DATA FOR ANALYSIS:
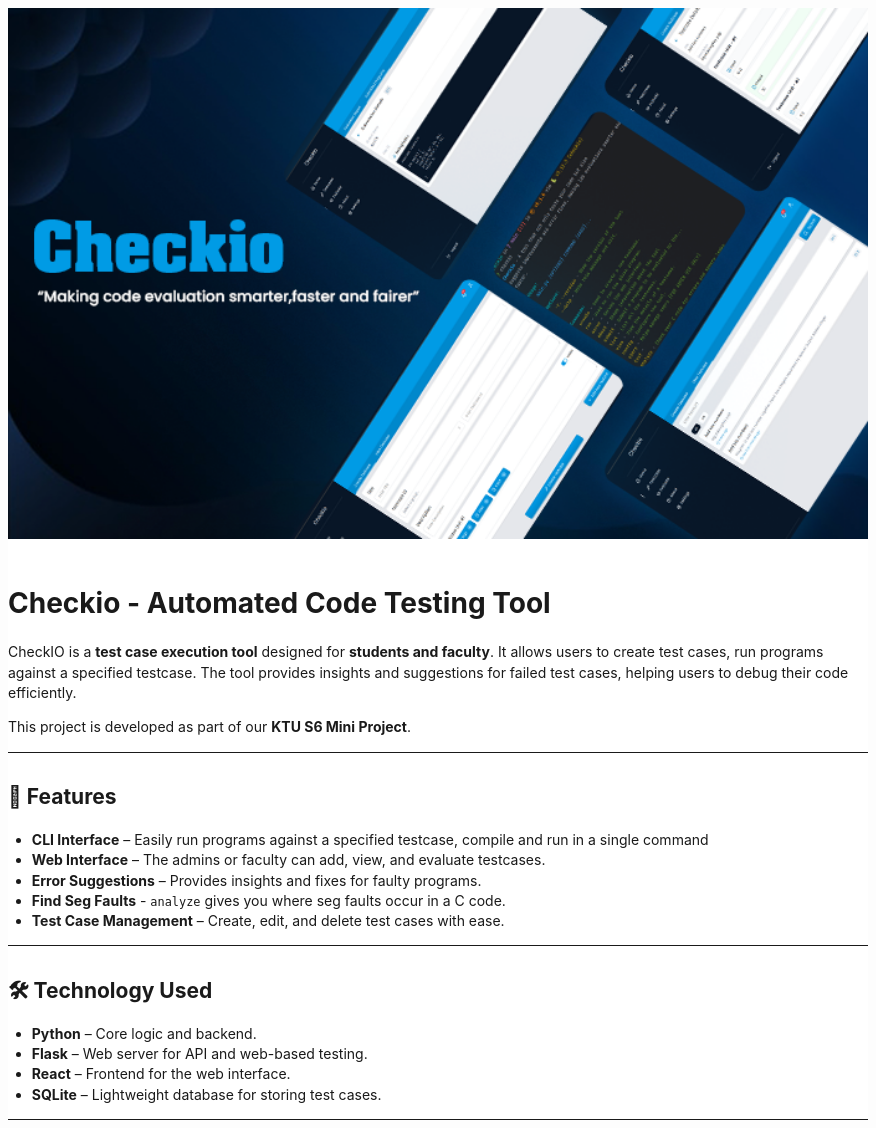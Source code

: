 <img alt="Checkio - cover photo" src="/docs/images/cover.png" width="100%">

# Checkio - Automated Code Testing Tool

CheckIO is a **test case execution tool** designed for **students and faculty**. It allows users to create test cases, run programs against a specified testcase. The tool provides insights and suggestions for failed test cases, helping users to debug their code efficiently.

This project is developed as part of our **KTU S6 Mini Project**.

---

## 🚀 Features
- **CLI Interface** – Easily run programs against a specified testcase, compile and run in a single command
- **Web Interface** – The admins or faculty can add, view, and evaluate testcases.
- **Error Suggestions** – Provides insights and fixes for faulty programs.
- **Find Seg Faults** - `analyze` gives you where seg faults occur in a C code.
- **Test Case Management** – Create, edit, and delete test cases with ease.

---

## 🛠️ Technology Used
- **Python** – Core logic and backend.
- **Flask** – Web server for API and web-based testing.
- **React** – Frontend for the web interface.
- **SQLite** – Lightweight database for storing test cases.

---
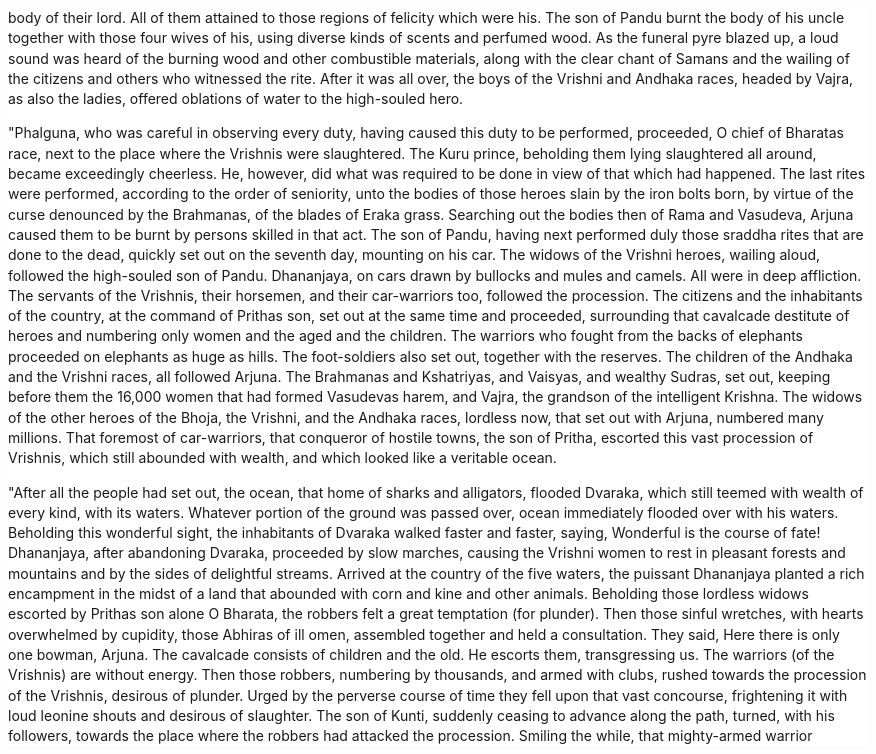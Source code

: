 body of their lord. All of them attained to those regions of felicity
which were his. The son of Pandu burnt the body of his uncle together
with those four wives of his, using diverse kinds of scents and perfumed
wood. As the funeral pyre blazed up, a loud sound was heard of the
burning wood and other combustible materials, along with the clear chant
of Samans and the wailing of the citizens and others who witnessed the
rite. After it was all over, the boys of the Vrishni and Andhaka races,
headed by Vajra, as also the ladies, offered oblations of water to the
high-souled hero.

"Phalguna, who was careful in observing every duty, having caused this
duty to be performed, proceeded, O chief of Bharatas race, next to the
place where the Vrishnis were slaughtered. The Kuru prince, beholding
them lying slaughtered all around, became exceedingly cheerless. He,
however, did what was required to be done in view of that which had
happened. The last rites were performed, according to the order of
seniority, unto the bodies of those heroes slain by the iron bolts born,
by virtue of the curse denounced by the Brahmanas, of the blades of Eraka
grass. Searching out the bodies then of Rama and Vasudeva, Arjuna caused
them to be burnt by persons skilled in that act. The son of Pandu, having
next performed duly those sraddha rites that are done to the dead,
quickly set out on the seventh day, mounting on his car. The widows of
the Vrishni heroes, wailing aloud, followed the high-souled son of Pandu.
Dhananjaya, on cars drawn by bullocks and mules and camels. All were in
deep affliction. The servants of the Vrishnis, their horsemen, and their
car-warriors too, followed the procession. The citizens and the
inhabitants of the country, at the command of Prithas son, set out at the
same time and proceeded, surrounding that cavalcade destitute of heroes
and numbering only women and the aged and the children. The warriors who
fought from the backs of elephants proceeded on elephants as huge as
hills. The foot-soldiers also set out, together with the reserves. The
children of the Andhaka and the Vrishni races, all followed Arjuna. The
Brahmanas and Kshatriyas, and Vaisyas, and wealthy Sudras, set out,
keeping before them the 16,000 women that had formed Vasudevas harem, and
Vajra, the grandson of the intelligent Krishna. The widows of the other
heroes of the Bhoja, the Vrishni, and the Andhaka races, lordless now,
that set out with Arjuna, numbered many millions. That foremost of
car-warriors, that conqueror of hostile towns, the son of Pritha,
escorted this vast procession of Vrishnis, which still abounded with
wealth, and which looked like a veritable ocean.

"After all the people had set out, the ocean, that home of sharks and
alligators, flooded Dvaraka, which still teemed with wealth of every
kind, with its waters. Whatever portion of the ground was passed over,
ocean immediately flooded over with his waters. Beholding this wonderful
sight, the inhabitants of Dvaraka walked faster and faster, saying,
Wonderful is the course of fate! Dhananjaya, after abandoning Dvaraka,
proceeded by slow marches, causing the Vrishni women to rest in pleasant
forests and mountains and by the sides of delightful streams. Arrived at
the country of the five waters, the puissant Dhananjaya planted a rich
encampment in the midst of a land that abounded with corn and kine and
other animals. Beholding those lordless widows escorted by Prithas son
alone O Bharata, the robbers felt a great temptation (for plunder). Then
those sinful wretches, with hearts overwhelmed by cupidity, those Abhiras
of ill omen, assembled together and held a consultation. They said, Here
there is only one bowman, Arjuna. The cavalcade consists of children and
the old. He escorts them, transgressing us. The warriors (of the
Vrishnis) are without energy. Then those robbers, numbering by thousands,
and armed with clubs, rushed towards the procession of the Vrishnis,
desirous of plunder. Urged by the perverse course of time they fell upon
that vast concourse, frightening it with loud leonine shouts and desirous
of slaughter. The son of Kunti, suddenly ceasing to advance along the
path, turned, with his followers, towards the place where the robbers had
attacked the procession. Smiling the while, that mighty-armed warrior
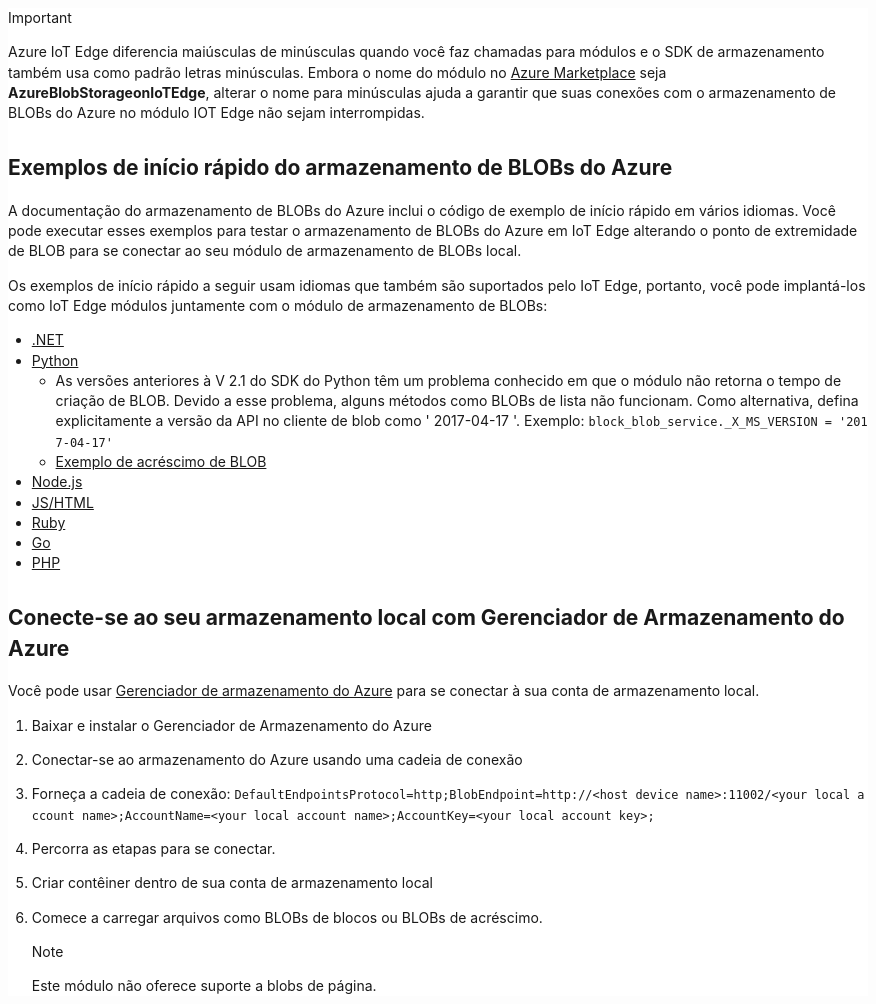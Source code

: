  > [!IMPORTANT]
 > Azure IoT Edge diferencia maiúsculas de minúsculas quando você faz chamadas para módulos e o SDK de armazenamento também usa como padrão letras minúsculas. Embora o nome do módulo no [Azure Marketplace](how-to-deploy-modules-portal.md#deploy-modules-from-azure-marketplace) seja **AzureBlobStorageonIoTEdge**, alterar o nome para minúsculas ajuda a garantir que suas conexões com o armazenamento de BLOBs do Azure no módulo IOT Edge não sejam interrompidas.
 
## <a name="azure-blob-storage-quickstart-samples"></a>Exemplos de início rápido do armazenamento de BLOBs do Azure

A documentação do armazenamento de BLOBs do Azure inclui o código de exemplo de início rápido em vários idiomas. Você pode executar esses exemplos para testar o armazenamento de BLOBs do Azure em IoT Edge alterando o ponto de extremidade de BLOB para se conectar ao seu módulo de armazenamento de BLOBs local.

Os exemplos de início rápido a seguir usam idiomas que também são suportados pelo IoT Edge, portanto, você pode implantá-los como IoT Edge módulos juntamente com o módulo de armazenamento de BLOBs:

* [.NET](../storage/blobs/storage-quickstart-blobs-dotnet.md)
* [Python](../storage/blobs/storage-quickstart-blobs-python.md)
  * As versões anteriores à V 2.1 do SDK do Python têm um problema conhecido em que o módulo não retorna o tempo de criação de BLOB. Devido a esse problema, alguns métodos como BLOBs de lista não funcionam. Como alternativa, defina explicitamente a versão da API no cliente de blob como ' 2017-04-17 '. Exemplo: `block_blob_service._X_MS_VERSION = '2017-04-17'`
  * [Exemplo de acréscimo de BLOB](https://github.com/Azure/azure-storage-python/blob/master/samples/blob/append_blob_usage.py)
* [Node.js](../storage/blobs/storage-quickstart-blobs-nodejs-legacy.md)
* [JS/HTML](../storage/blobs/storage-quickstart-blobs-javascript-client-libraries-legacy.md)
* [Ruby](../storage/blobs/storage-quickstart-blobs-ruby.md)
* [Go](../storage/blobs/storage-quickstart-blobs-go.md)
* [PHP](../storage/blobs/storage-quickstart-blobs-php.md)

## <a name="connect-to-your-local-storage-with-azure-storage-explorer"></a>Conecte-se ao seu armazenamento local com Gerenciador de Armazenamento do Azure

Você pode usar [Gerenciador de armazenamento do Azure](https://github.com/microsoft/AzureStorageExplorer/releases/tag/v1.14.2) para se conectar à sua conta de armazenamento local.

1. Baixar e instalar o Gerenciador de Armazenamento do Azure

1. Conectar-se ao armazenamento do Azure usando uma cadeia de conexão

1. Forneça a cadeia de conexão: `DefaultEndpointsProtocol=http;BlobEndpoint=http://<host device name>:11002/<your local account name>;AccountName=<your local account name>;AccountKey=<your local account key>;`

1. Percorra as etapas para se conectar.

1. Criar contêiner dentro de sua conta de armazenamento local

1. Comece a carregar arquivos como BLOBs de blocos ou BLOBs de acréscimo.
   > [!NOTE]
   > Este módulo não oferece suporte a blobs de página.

WHAT THE TASK ASKS:
The answer is to be one number: the count of lines in the entries containing the string "lordless".

RESULT FOR THIS TASK:
2